**Directions for this task**
An exact transcription of the data below is needed.

**Data for review**
--------------------------------------------------

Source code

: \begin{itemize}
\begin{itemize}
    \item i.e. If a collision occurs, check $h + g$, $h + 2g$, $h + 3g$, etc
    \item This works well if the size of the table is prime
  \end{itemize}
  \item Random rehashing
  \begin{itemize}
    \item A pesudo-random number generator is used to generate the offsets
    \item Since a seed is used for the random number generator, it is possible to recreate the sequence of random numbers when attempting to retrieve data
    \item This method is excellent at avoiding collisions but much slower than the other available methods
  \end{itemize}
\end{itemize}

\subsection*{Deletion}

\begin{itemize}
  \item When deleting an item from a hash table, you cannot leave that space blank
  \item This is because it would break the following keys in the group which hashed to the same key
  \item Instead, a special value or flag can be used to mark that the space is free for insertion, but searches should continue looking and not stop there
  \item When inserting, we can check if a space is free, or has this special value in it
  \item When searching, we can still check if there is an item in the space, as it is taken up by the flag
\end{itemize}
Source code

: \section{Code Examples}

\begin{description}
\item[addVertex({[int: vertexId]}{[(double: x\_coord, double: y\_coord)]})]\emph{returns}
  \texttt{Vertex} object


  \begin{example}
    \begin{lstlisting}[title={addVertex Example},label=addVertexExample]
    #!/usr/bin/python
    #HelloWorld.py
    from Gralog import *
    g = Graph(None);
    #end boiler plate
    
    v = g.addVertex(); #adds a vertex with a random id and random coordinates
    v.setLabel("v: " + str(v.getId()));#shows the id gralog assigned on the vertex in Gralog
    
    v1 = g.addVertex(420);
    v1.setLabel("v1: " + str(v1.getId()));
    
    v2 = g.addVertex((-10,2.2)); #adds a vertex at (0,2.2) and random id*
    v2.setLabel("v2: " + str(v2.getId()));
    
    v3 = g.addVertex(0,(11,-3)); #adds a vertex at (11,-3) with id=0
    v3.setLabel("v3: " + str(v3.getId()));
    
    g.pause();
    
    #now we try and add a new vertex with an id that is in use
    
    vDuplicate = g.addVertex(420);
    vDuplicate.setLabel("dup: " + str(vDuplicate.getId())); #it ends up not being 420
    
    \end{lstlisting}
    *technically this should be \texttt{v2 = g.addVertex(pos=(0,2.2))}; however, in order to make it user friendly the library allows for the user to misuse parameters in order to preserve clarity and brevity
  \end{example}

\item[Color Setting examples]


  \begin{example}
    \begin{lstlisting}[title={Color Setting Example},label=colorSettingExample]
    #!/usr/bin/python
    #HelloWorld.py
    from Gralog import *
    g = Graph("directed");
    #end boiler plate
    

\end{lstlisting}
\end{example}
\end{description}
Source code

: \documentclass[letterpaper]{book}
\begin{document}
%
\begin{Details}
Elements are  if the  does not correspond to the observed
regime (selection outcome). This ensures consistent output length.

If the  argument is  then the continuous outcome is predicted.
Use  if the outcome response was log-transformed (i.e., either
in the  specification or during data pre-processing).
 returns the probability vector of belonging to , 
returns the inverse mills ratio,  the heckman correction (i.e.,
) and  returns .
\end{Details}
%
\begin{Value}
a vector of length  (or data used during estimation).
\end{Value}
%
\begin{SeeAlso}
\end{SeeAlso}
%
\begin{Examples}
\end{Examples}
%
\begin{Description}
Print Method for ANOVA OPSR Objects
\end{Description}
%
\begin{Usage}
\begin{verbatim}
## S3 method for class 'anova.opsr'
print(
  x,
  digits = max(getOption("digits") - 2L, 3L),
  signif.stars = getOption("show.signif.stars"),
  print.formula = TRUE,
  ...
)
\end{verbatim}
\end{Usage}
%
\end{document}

--------------------------------------------------

**Result for this exercise**
Source code

: \begin{itemize}
\begin{itemize}
    \item i.e. If a collision occurs, check $h + g$, $h + 2g$, $h + 3g$, etc
    \item This works well if the size of the table is prime
  \end{itemize}
  \item Random rehashing
  \begin{itemize}
    \item A pesudo-random number generator is used to generate the offsets
    \item Since a seed is used for the random number generator, it is possible to recreate the sequence of random numbers when attempting to retrieve data
    \item This method is excellent at avoiding collisions but much slower than the other available methods
  \end{itemize}
\end{itemize}

\subsection*{Deletion}

\begin{itemize}
  \item When deleting an item from a hash table, you cannot leave that space blank
  \item This is because it would break the following keys in the group which hashed to the same key
  \item Instead, a special value or flag can be used to mark that the space is free for insertion, but searches should continue looking and not stop there
  \item When inserting, we can check if a space is free, or has this special value in it
  \item When searching, we can still check if there is an item in the space, as it is taken up by the flag
\end{itemize}
Source code

: \section{Code Examples}

\begin{description}
\item[addVertex({[int: vertexId]}{[(double: x\_coord, double: y\_coord)]})]\emph{returns}
  \texttt{Vertex} object


  \begin{example}
    \begin{lstlisting}[title={addVertex Example},label=addVertexExample]
    #!/usr/bin/python
    #HelloWorld.py
    from Gralog import *
    g = Graph(None);
    #end boiler plate
    
    v = g.addVertex(); #adds a vertex with a random id and random coordinates
    v.setLabel("v: " + str(v.getId()));#shows the id gralog assigned on the vertex in Gralog
    
    v1 = g.addVertex(420);
    v1.setLabel("v1: " + str(v1.getId()));
    
    v2 = g.addVertex((-10,2.2)); #adds a vertex at (0,2.2) and random id*
    v2.setLabel("v2: " + str(v2.getId()));
    
    v3 = g.addVertex(0,(11,-3)); #adds a vertex at (11,-3) with id=0
    v3.setLabel("v3: " + str(v3.getId()));
    
    g.pause();
    
    #now we try and add a new vertex with an id that is in use
    
    vDuplicate = g.addVertex(420);
    vDuplicate.setLabel("dup: " + str(vDuplicate.getId())); #it ends up not being 420
    
    \end{lstlisting}
    *technically this should be \texttt{v2 = g.addVertex(pos=(0,2.2))}; however, in order to make it user friendly the library allows for the user to misuse parameters in order to preserve clarity and brevity
  \end{example}

\item[Color Setting examples]


  \begin{example}
    \begin{lstlisting}[title={Color Setting Example},label=colorSettingExample]
    #!/usr/bin/python
    #HelloWorld.py
    from Gralog import *
    g = Graph("directed");
    #end boiler plate
    

\end{lstlisting}
\end{example}
\end{description}
Source code

: \documentclass[letterpaper]{book}
\begin{document}
%
\begin{Details}
Elements are  if the  does not correspond to the observed
regime (selection outcome). This ensures consistent output length.

If the  argument is  then the continuous outcome is predicted.
Use  if the outcome response was log-transformed (i.e., either
in the  specification or during data pre-processing).
 returns the probability vector of belonging to , 
returns the inverse mills ratio,  the heckman correction (i.e.,
) and  returns .
\end{Details}
%
\begin{Value}
a vector of length  (or data used during estimation).
\end{Value}
%
\begin{SeeAlso}
\end{SeeAlso}
%
\begin{Examples}
\end{Examples}
%
\begin{Description}
Print Method for ANOVA OPSR Objects
\end{Description}
%
\begin{Usage}
\begin{verbatim}
## S3 method for class 'anova.opsr'
print(
  x,
  digits = max(getOption("digits") - 2L, 3L),
  signif.stars = getOption("show.signif.stars"),
  print.formula = TRUE,
  ...
)
\end{verbatim}
\end{Usage}
%
\end{document}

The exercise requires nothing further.